• **Task requirements**
Repeat exactly the lines of the entries below from the one with "not just numbers" through the one with "All the packages can", both ends included, and nothing else.

Stored entries:
◇ ◇ ◇ ◇ ◇
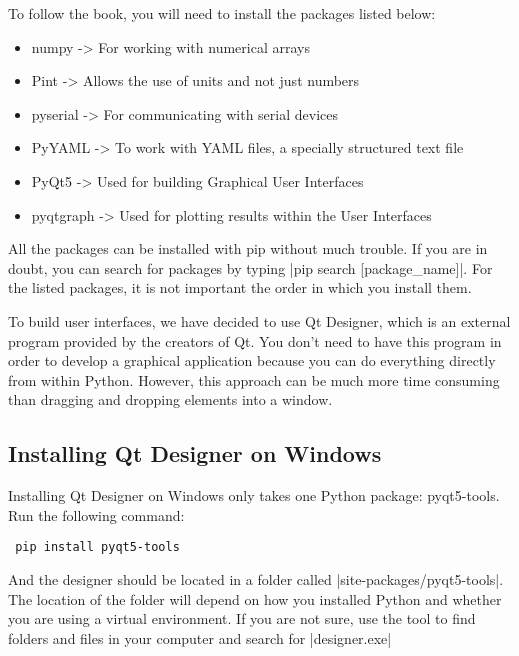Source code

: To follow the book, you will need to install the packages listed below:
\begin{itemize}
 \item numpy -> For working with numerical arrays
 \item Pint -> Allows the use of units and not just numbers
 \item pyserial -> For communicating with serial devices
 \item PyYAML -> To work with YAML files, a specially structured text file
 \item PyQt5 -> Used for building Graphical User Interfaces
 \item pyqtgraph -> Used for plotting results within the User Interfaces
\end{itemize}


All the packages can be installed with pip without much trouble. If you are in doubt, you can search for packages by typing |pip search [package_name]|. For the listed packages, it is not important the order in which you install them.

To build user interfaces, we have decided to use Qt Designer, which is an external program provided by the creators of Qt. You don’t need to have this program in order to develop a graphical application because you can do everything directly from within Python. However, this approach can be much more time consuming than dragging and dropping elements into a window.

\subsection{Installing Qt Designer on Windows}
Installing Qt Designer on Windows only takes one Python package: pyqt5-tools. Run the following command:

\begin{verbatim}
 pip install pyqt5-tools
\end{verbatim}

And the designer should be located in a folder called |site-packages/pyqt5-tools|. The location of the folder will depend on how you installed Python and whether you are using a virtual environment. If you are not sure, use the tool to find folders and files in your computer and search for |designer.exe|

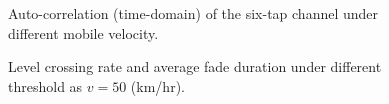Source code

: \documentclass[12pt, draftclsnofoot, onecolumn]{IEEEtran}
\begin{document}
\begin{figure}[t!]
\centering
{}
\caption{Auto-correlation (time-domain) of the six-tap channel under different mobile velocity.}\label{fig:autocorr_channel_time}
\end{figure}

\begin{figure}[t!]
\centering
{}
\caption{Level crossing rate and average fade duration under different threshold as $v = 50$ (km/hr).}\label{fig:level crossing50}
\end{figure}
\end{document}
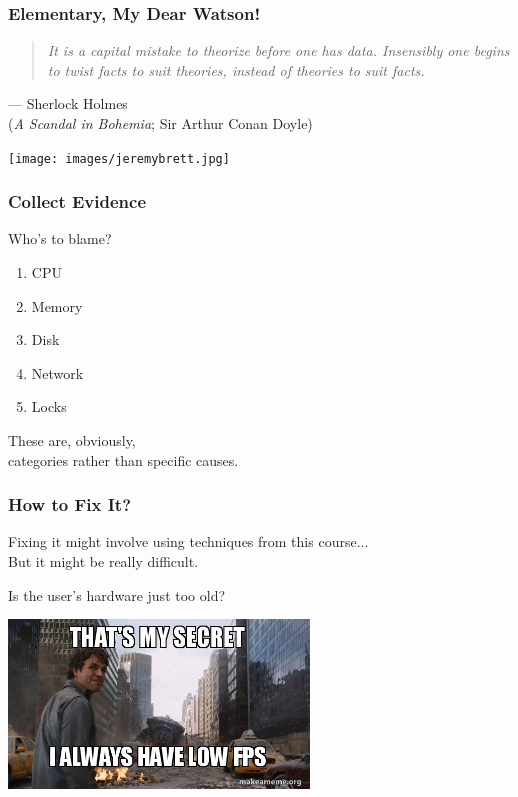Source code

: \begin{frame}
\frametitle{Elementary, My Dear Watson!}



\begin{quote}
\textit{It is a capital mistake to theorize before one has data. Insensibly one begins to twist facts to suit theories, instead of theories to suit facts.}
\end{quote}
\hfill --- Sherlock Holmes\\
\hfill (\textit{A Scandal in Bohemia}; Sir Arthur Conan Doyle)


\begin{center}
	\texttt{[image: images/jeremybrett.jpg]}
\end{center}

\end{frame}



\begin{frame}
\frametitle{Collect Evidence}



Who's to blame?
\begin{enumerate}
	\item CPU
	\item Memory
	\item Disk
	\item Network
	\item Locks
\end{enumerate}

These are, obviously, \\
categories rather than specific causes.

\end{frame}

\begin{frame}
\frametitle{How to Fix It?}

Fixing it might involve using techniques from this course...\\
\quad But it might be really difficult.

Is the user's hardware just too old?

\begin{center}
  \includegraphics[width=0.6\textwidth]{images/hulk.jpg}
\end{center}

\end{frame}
◇ ◇ ◇ ◇ ◇
• **Solution for this exercise**
 \item Pint -> Allows the use of units and not just numbers
 \item pyserial -> For communicating with serial devices
 \item PyYAML -> To work with YAML files, a specially structured text file
 \item PyQt5 -> Used for building Graphical User Interfaces
 \item pyqtgraph -> Used for plotting results within the User Interfaces
\end{itemize}


All the packages can be installed with pip without much trouble. If you are in doubt, you can search for packages by typing |pip search [package_name]|. For the listed packages, it is not important the order in which you install them.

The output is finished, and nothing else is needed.